No surprises there. It is a country in which people come close to blows down the local, or at least on Twitter, over whether you put jam or cream first on a scone.
The quiche in question was the coronation quiche. “Sacré bleu!” said the French. The coronation quiche was not even a quiche, sneered Évelyne Muller-Dervaux, who is the grand master of some mad thing called the Brotherhood of the Quiche Lorraine. The coronation “quiche” was a tart.
Only a quiche Lorraine is a quiche. Only the French would have a grand master of the quiche Lorraine. The coronation quiche is an abomination, an insult to quiche Lorraines, and hence to French folk, everywhere. It includes broad beans and spinach. I like broad beans and spinach. But non. Not in my quiche, merci. I’m with the brotherhood.
“How did the coronation quiche go so wrong?” This most serious of questions was posed by Britain’s Telegraph. It is “borderline unpatriotic”, thundered the paper, which is widely known as the Torygraph.
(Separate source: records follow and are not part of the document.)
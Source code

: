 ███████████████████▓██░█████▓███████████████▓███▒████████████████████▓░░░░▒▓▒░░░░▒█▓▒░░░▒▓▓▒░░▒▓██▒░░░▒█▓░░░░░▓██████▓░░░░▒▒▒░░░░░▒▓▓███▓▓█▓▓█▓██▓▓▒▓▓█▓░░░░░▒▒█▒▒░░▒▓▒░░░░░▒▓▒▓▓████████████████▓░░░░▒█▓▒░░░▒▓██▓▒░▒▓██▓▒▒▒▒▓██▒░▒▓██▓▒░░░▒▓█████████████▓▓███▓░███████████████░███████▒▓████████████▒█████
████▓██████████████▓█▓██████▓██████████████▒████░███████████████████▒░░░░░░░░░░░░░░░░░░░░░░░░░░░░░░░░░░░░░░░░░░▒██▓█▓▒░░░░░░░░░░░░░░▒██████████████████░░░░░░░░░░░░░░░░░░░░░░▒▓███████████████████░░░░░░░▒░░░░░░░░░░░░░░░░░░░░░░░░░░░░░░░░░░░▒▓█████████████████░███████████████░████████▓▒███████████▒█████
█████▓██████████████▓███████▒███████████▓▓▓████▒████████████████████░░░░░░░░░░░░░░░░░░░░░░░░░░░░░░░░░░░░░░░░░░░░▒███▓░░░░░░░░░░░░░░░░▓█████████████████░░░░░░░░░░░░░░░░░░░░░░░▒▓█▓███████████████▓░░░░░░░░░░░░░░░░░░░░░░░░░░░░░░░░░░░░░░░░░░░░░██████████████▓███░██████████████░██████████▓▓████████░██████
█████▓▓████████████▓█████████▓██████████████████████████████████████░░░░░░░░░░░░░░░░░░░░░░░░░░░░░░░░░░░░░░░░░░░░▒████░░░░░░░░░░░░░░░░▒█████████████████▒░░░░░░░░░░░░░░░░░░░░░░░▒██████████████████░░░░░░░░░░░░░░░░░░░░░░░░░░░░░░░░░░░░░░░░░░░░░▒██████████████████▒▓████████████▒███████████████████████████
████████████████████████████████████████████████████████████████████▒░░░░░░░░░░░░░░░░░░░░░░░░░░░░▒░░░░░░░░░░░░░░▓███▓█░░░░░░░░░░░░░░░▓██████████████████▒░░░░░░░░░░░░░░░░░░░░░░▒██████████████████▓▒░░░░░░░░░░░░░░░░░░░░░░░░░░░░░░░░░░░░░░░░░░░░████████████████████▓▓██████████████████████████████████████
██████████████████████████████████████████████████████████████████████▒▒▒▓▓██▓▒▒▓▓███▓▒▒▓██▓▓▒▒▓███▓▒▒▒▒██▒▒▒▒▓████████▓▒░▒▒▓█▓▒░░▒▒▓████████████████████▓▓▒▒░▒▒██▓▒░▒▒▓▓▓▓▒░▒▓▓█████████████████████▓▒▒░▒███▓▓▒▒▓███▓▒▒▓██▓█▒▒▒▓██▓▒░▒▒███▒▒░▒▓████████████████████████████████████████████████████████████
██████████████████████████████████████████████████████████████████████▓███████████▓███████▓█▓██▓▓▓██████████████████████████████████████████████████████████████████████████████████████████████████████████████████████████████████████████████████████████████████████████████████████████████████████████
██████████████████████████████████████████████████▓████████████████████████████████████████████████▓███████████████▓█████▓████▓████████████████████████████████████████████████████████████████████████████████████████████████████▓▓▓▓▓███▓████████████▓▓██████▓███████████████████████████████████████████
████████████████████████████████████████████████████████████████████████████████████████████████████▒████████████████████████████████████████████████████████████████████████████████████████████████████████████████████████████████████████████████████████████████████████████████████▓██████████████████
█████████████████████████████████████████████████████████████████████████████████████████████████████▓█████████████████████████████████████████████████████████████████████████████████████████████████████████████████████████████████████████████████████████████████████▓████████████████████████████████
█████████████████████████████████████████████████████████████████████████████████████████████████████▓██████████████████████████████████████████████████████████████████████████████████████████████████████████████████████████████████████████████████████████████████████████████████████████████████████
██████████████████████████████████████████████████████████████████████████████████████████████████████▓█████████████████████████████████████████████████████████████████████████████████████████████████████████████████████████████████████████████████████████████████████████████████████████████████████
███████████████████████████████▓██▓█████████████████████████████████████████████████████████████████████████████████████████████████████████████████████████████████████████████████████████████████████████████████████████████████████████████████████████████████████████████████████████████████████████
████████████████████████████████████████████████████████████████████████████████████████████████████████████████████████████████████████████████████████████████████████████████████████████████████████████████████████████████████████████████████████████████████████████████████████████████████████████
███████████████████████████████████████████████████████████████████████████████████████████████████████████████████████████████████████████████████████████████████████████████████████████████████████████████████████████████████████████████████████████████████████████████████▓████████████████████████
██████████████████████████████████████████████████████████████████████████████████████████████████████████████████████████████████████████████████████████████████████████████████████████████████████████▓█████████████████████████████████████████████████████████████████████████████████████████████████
The Torygraph stopped short of saying that whoever came up with the idea of broad beans in a quiche should be taken to the Tower of London and thereafter beheaded.
A minor problem with this plan is that the beheaded ones would be the new King and Queen, who created this whole quiche quarrel. They allegedly came up with this unholy concoction.
You’d think they might have been a bit busy, trying on crowns and swearing about Harry and embroidering Camilla’s two rescue Jack Russell pooches on the hem of her coronation gown, and various other important tasks. Perhaps the couple had been on the gin on the eve of the coronation. Camilla looked, on the big day, as though she could have done with a very stiff gin.
The coronation quiche has been nicknamed “Quiche le Reign”. The quiche I made was a quiche Lorraine. There is no other kind worth eating.
A quiche requires eggs. Eggs require chickens. A small town in the region of Limburg, Belgium, has come up with a social experiment that involves giving, at a hefty discount, three chickens to any citizen crazy enough to think they want to keep the birds.
hey have to promise to take care of the feathered fiends and that they will not eat them for two years.
A local body councillor said: “So far, we haven’t had any bad experiences, but of course, we can’t be sure that people aren’t just throwing them into the oven.” There ought to be an investigation.
Where is Agatha Christie’s famous and famously insufferable Belgian detective Hercule Poirot when you need him? He’d have been able to sniff out a roast chicken.
The experiment’s idea is that the feathered fiends will eat up household waste, thus reducing it. This is a worthy idea. Except for the fact that chickens are evil. You do not keep chickens, they keep you. They would also eat you, given the opportunity.
A tip to any Belgian contemplating taking up the chicken offer: keep your doors firmly secured at night. A chicken will eat anything. Even, quite possibly, a coronation quiche.